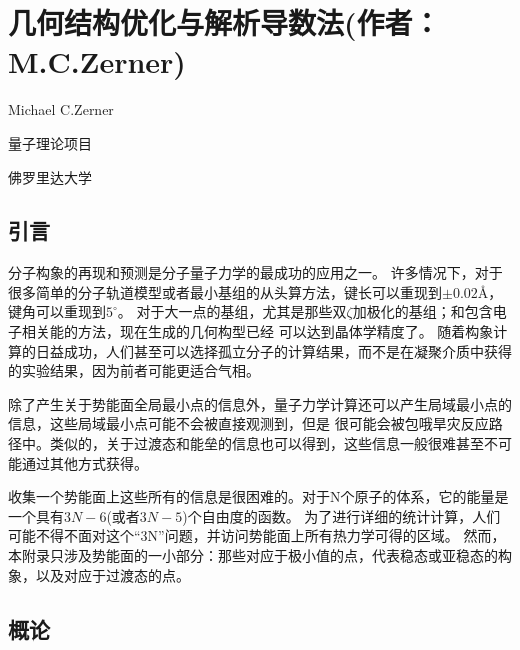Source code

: \chapter{几何结构优化与解析导数法(作者：M.C.Zerner)}
Michael C.Zerner

量子理论项目

佛罗里达大学
\section{引言}

分子构象的再现和预测是分子量子力学的最成功的应用之一。
许多情况下，对于很多简单的分子轨道模型或者最小基组的从头算方法，键长可以重现到$\pm 0.02$\r A，
键角可以重现到$5^{\circ}$。
对于大一点的基组，尤其是那些双$\zeta$加极化的基组；和包含电子相关能的方法，现在生成的几何构型已经
可以达到晶体学精度了。
随着构象计算的日益成功，人们甚至可以选择孤立分子的计算结果，而不是在凝聚介质中获得的实验结果，因为前者可能更适合气相。

除了产生关于势能面全局最小点的信息外，量子力学计算还可以产生局域最小点的信息，这些局域最小点可能不会被直接观测到，但是
很可能会被包哦旱灾反应路径中。类似的，关于过渡态和能垒的信息也可以得到，这些信息一般很难甚至不可能通过其他方式获得。

收集一个势能面上这些所有的信息是很困难的。对于N个原子的体系，它的能量是一个具有$3N-6$(或者$3N-5$)个自由度的函数。
为了进行详细的统计计算，人们可能不得不面对这个“3N”问题，并访问势能面上所有热力学可得的区域。
然而，本附录只涉及势能面的一小部分：那些对应于极小值的点，代表稳态或亚稳态的构象，以及对应于过渡态的点。
\section{概论}

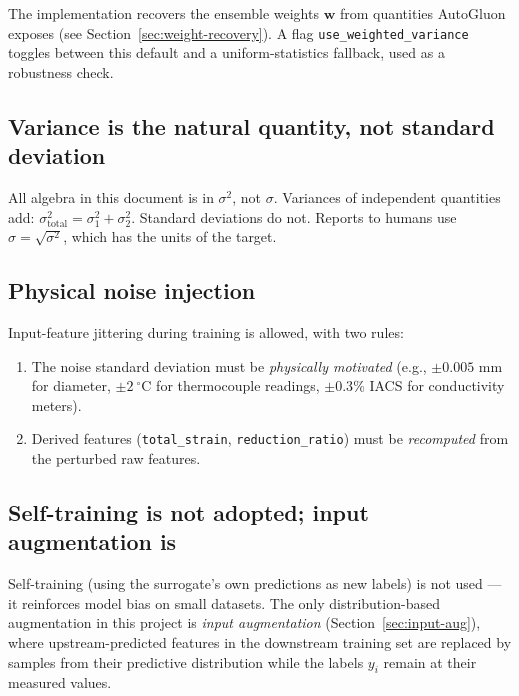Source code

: \documentclass[11pt,a4paper]{article}
\begin{document}
The implementation recovers the ensemble weights $\bm w$ from quantities AutoGluon exposes (see Section~\ref{sec:weight-recovery}). A flag \texttt{use\_weighted\_variance} toggles between this default and a uniform-statistics fallback, used as a robustness check.

\subsection{Variance is the natural quantity, not standard deviation}

\begin{cautionbox}
All algebra in this document is in $\sigma^2$, not $\sigma$. Variances of independent quantities add: $\sigma^2_{\text{total}} = \sigma^2_1 + \sigma^2_2$. Standard deviations do not. Reports to humans use $\sigma = \sqrt{\sigma^2}$, which has the units of the target.
\end{cautionbox}

\subsection{Physical noise injection}

\begin{decisionbox}
Input-feature jittering during training is allowed, with two rules:
\begin{enumerate}
    \item The noise standard deviation must be \emph{physically motivated} (e.g., $\pm 0.005$ mm for diameter, $\pm 2~^\circ$C for thermocouple readings, $\pm 0.3$\% IACS for conductivity meters).
    \item Derived features (\texttt{total\_strain}, \texttt{reduction\_ratio}) must be \emph{recomputed} from the perturbed raw features.
\end{enumerate}
\end{decisionbox}

\subsection{Self-training is not adopted; input augmentation is}

Self-training (using the surrogate's own predictions as new labels) is not used --- it reinforces model bias on small datasets. The only distribution-based augmentation in this project is \emph{input augmentation} (Section~\ref{sec:input-aug}), where upstream-predicted features in the downstream training set are replaced by samples from their predictive distribution while the labels $y_i$ remain at their measured values.
\end{document}

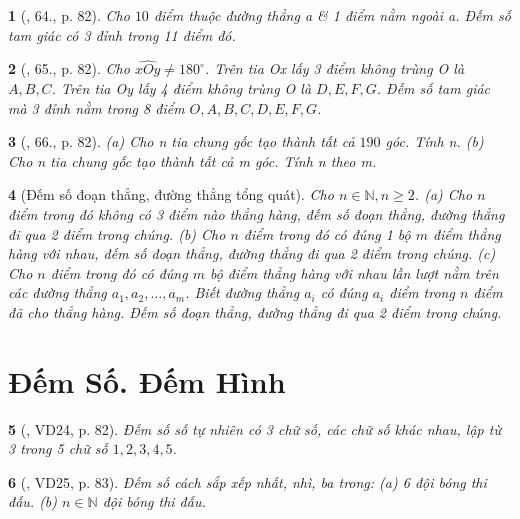 \documentclass{article}
\newtheorem{baitoan}{}
\begin{document}
\begin{baitoan}[\cite{Binh_Toan_6_tap_2}, 64., p. 82]
	Cho $10$ điểm thuộc đường thẳng a \& 1 điểm nằm ngoài a. Đếm số tam giác có 3 đỉnh trong 11 điểm đó.
\end{baitoan}

\begin{baitoan}[\cite{Binh_Toan_6_tap_2}, 65., p. 82]
	Cho $\widehat{xOy}\ne180^\circ$. Trên tia Ox lấy 3 điểm không trùng O là $A,B,C$. Trên tia Oy lấy 4 điểm không trùng O là $D,E,F,G$. Đếm số tam giác mà 3 đỉnh nằm trong 8 điểm $O,A,B,C,D,E,F,G$.
\end{baitoan}

\begin{baitoan}[\cite{Binh_Toan_6_tap_2}, 66., p. 82]
	(a) Cho n tia chung gốc tạo thành tất cả $190$ góc. Tính n. (b) Cho n tia chung gốc tạo thành tất cả m góc. Tính n theo m.
\end{baitoan}

\begin{baitoan}[Đếm số đoạn thẳng, đường thẳng tổng quát]
	Cho $n\in\mathbb{N},n\ge2$. (a) Cho $n$ điểm trong đó không có 3 điểm nào thẳng hàng, đếm số đoạn thẳng, đường thẳng đi qua 2 điểm trong chúng. (b) Cho $n$ điểm trong đó có đúng 1 bộ $m$ điểm thẳng hàng với nhau, đếm số đoạn thẳng, đường thẳng đi qua 2 điểm trong chúng. (c) Cho $n$ điểm trong đó có đúng $m$ bộ điểm thẳng hàng với nhau lần lượt nằm trên các đường thẳng $a_1,a_2,\ldots,a_m$. Biết đường thẳng $a_i$ có đúng $a_i$ điểm trong $n$ điểm đã cho thẳng hàng. Đếm số đoạn thẳng, đường thẳng đi qua 2 điểm trong chúng.
\end{baitoan}


\section{Đếm Số. Đếm Hình}

\begin{baitoan}[\cite{Binh_Toan_6_tap_2}, VD24, p. 82]
	Đếm số số tự nhiên có 3 chữ số, các chữ số khác nhau, lập từ 3 trong 5 chữ số $1,2,3,4,5$.
\end{baitoan}

\begin{baitoan}[\cite{Binh_Toan_6_tap_2}, VD25, p. 83]
	Đếm số cách sắp xếp nhất, nhì, ba trong: (a) 6 đội bóng thi đấu. (b) $n\in\mathbb{N}$ đội bóng thi đấu.
\end{baitoan}
\end{document}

--

• Try it
Reproduce every line from the entries that holds the word "subsection".

• Output
\subsection{Variance is the natural quantity, not standard deviation}
\subsection{Physical noise injection}
\subsection{Self-training is not adopted; input augmentation is}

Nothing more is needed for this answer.